Required action: In the entries below, find each line with the string "Distributions" and copy it.

· · · · ·

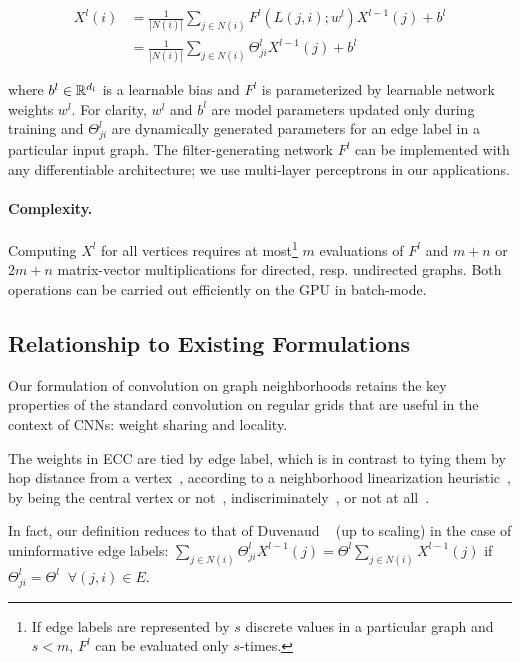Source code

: \documentclass[10pt,twocolumn,letterpaper]{article}
\begin{document}
\begin{equation}
\begin{split}
X^l(i) &= \frac{1}{|N(i)|} \sum_{j\in N(i)} F^l(L(j,i);w^l) X^{l-1}(j) + b^l \label{eq:C1} \\
&= \frac{1}{|N(i)|} \sum_{j\in N(i)} \Theta_{ji}^l X^{l-1}(j) + b^l
\end{split}
\end{equation}

where $b^l\in{\mathbb{R}^{d_l}}$ is a learnable bias and $F^l$ is parameterized by learnable network weights $w^l$. For clarity, $w^l$ and $b^l$ are model parameters updated only during training and $\Theta_{ji}^l$ are dynamically generated parameters for an edge label in a particular input graph. The filter-generating network $F^l$ can be implemented with any differentiable architecture; we use multi-layer perceptrons in our applications.

\paragraph*{Complexity.} Computing $X^l$ for all vertices requires at most\footnote{If edge labels are represented by $s$ discrete values in a particular graph and $s<m$, $F^l$ can be evaluated only $s$-times.} $m$ evaluations of $F^l$ and $m+n$ or $2m+n$ matrix-vector multiplications for directed, resp. undirected graphs. Both operations can be carried out efficiently on the GPU in batch-mode.



\subsection{Relationship to Existing Formulations} \label{subsec:relgridconv}


Our formulation of convolution on graph neighborhoods retains the key properties of the standard convolution on regular grids that are useful in the context of CNNs: weight sharing and locality. 

The weights in ECC are tied by edge label, which is in contrast to tying them by hop distance from a vertex~\cite{dcnn}, according to a neighborhood linearization heuristic~\cite{niepert}, by being the central vertex or not~\cite{kipf}, indiscriminately~\cite{duvenaud}, or not at all~\cite{bruna13}.

In fact, our definition reduces to that of Duvenaud \etal~\cite{duvenaud} (up to scaling) in the case of uninformative edge labels: 
$\sum_{j\in N(i)} \Theta_{ji}^l X^{l-1}(j) = \Theta^l \sum_{j\in N(i)} X^{l-1}(j)$ if $\Theta_{ji}^l = \Theta^l \;\;\forall (j,i)\in E$.
\end{document}
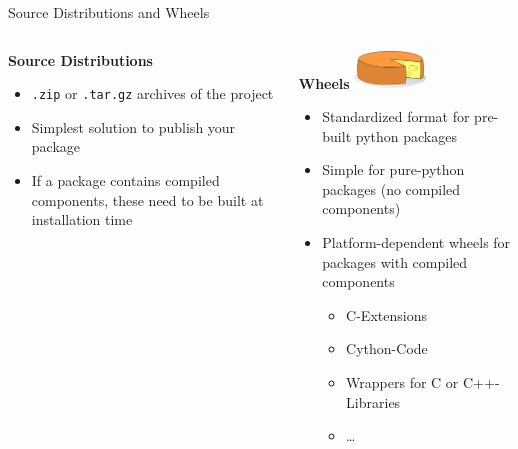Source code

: \begin{frame}[c]{Source Distributions and Wheels}

  \begin{columns}[onlytextwidth, t]%
    \begin{column}{0.495\textwidth}%
      \textbf{\Large Source Distributions}
      \begin{itemize}
        \item \texttt{.zip} or \texttt{.tar.gz} archives of the project
        \item Simplest solution to publish your package
        \item If a package contains compiled components, these need to be built at installation time
      \end{itemize}
    \end{column}%
    \hfill%
    \begin{column}{0.495\textwidth}%
      \textbf{\Large Wheels} \includegraphics[height=1cm]{images/cheese.png}
      \begin{itemize}
        \item Standardized format for pre-built python packages
        \item Simple for pure-python packages (no compiled components)
        \item Platform-dependent wheels for packages with compiled components
          \begin{itemize}
            \item C-Extensions
            \item Cython-Code
            \item Wrappers for C or C++-Libraries
            \item \dots
          \end{itemize}
      \end{itemize}
    \end{column}%
  \end{columns}%
\end{frame}

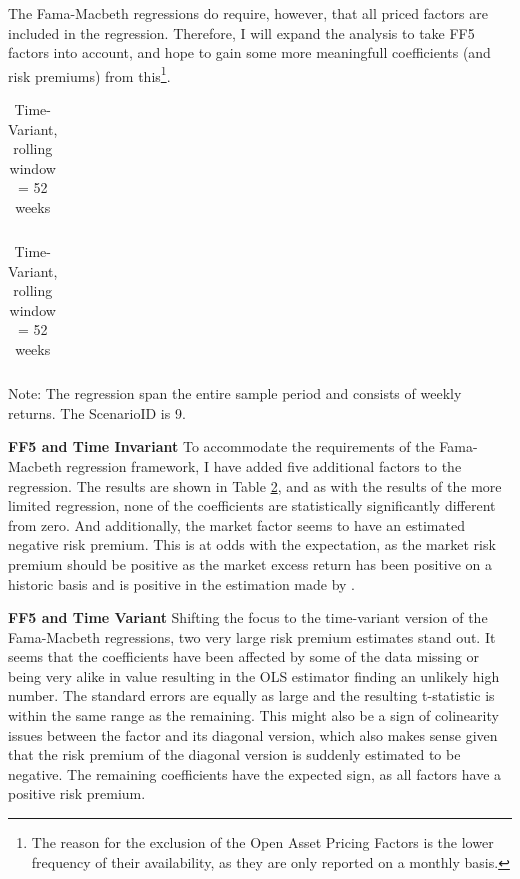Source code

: The Fama-Macbeth regressions do require, however, that all priced factors are included in the regression. Therefore, I will expand the analysis to take FF5 factors into account, and hope to gain some more meaningfull coefficients (and risk premiums) from this\footnote{The reason for the exclusion of the Open Asset Pricing Factors is the lower frequency of their availability, as they are only reported on a monthly basis.}.

\begin{table}[ht]
	\centering
	
	\caption[Fama-Macbeth Regression, FF5]{Fama-Macbeth Regressions, using FF5}
	\label{tab:fm_FF5_9}
	
	\begin{subtable}[t]{0.55\textwidth}
		\caption[C]{Time-Invariant}
		\begin{tabular}{l|rrrr}
			
		\end{tabular}
	\end{subtable}
	
	\begin{subtable}[t]{0.55\textwidth}
		\caption[C]{Time-Variant, rolling window = 52 weeks}
		\begin{tabular}{l|rrrr}
			
		\end{tabular}
	\end{subtable}
	
	{\small Note: The regression span the entire sample period and consists of weekly returns. The ScenarioID is 9.}
	
\end{table}

\textbf{FF5 and Time Invariant} To accommodate the requirements of the Fama-Macbeth regression framework, I have added five additional factors to the regression. The results are shown in Table \ref{tab:fm_FF5_9}, and as with the results of the more limited regression, none of the coefficients are statistically significantly different from zero. And additionally, the market factor seems to have an estimated negative risk premium. This is at odds with the expectation, as the market risk premium should be positive as the market excess return has been positive on a historic basis and is positive in the estimation made by \cite{giglio2021asset}. 

\textbf{FF5 and Time Variant} Shifting the focus to the time-variant version of the Fama-Macbeth regressions, two very large risk premium estimates stand out. It seems that the coefficients have been affected by some of the data missing or being very alike in value resulting in the OLS estimator finding an unlikely high number. The standard errors are equally as large and the resulting t-statistic is within the same range as the remaining. This might also be a sign of colinearity issues between the factor and its diagonal version, which also makes sense given that the risk premium of the diagonal version is suddenly estimated to be negative. The remaining coefficients have the expected sign, as all factors have a positive risk premium.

· · · · ·

Exercise output:
: \begin{frame}[c]{Source Distributions and Wheels}
      \textbf{\Large Source Distributions}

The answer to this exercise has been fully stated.